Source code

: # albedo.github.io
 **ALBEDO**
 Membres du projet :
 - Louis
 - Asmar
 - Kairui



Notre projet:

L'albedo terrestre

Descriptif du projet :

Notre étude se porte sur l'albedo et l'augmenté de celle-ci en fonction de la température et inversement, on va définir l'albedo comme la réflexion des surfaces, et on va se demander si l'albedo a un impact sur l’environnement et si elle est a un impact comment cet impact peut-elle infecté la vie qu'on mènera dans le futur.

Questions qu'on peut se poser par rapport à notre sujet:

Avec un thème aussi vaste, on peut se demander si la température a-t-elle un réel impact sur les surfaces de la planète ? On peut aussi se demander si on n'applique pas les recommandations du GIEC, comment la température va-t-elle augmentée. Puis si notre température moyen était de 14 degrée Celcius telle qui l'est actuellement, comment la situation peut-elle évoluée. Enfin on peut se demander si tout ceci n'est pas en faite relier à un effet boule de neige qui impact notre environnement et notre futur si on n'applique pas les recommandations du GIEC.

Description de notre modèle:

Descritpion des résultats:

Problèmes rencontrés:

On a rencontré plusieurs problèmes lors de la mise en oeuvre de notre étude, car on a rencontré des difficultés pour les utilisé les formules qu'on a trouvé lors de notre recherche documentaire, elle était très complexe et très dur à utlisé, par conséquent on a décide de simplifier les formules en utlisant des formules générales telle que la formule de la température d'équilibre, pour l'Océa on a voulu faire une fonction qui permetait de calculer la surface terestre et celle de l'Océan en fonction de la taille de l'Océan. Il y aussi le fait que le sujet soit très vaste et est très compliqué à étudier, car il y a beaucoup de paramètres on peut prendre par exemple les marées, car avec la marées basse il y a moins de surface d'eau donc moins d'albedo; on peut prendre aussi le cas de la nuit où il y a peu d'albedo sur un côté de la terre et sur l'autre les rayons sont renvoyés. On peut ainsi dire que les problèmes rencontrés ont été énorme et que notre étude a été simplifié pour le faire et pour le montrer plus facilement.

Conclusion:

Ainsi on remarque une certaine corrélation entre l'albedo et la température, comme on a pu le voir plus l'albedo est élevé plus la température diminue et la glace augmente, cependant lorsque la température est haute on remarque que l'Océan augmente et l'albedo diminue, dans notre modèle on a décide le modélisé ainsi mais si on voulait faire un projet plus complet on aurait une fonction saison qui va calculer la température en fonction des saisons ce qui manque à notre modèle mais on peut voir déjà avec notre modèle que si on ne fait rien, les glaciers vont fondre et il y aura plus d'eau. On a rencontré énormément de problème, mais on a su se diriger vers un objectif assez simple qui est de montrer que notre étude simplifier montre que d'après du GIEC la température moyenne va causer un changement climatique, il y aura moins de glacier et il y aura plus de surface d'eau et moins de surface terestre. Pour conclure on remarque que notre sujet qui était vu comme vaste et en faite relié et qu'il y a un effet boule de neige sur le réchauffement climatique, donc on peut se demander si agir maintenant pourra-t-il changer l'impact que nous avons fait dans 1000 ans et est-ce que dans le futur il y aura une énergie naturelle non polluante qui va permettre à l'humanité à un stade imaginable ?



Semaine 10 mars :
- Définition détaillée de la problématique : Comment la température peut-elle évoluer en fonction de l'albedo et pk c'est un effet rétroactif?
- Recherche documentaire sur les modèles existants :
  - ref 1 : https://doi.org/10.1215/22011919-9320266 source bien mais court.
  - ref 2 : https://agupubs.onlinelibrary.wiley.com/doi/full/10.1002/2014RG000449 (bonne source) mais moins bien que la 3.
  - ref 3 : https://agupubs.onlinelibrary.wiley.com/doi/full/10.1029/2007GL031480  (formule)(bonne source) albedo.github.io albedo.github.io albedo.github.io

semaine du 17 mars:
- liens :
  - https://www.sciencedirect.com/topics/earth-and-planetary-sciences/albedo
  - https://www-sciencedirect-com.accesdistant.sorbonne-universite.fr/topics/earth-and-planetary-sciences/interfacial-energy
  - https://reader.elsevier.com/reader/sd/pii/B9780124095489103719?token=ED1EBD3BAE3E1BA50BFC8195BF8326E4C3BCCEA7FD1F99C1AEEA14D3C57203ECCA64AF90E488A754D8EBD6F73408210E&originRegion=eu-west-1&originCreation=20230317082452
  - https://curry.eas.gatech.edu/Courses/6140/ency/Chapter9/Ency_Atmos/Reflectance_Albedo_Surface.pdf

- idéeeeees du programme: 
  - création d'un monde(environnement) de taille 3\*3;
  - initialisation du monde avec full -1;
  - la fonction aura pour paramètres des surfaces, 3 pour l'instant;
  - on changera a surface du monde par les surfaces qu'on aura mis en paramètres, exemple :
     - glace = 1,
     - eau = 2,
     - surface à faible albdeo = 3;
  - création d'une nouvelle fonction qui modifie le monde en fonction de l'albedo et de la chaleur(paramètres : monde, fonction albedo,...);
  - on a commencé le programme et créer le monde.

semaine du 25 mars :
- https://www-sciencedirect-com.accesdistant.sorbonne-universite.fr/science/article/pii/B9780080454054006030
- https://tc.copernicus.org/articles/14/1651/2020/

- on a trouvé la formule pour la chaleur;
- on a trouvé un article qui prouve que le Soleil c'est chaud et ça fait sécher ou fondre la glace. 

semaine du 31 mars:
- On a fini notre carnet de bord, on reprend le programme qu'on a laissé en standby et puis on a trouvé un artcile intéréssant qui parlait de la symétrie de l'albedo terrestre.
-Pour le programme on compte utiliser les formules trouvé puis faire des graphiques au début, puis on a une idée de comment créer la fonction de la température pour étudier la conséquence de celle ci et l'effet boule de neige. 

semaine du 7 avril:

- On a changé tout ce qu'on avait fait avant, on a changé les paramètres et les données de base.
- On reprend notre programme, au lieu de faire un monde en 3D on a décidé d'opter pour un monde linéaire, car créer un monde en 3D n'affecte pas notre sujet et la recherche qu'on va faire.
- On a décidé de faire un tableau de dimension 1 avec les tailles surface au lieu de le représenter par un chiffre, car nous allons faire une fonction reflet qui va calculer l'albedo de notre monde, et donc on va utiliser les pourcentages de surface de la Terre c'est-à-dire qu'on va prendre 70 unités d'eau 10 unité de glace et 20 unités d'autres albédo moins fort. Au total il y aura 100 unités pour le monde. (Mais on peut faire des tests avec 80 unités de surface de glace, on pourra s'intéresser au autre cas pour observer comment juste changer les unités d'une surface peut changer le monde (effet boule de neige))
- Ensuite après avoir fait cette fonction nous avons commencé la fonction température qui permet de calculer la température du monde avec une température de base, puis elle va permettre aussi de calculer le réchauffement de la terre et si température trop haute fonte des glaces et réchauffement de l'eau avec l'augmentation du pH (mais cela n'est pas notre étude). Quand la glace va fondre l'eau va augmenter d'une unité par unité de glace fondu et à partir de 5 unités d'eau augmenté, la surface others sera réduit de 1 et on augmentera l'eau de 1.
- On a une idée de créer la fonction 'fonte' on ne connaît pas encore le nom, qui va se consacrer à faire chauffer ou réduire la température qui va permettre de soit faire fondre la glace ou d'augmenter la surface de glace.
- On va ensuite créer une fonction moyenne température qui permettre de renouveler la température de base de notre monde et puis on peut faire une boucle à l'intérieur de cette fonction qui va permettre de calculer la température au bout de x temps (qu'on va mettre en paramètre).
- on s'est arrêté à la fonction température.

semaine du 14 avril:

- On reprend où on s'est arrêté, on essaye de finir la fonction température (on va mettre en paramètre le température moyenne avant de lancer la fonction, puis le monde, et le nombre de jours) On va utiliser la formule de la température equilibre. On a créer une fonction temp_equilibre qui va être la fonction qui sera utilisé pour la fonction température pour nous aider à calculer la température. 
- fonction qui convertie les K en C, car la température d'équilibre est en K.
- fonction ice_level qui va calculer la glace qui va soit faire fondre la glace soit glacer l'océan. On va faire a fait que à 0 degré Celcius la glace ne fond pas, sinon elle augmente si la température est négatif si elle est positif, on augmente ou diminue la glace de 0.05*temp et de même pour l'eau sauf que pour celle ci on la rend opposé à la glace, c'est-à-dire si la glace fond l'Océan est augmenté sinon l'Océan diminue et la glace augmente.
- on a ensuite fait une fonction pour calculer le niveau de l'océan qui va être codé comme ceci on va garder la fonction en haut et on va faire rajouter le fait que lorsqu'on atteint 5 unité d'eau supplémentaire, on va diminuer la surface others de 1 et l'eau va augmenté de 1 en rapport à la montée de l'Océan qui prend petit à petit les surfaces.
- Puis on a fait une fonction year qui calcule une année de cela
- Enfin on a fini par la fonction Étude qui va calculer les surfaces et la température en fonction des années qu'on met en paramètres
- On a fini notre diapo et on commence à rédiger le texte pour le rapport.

==============================

__Exercise directions__
Working from the material above, restate word for word the lines between the line with "- On a changé" and the line with "- On reprend notre", both included, and only those.

__Your response__
- On a changé tout ce qu'on avait fait avant, on a changé les paramètres et les données de base.
- On reprend notre programme, au lieu de faire un monde en 3D on a décidé d'opter pour un monde linéaire, car créer un monde en 3D n'affecte pas notre sujet et la recherche qu'on va faire.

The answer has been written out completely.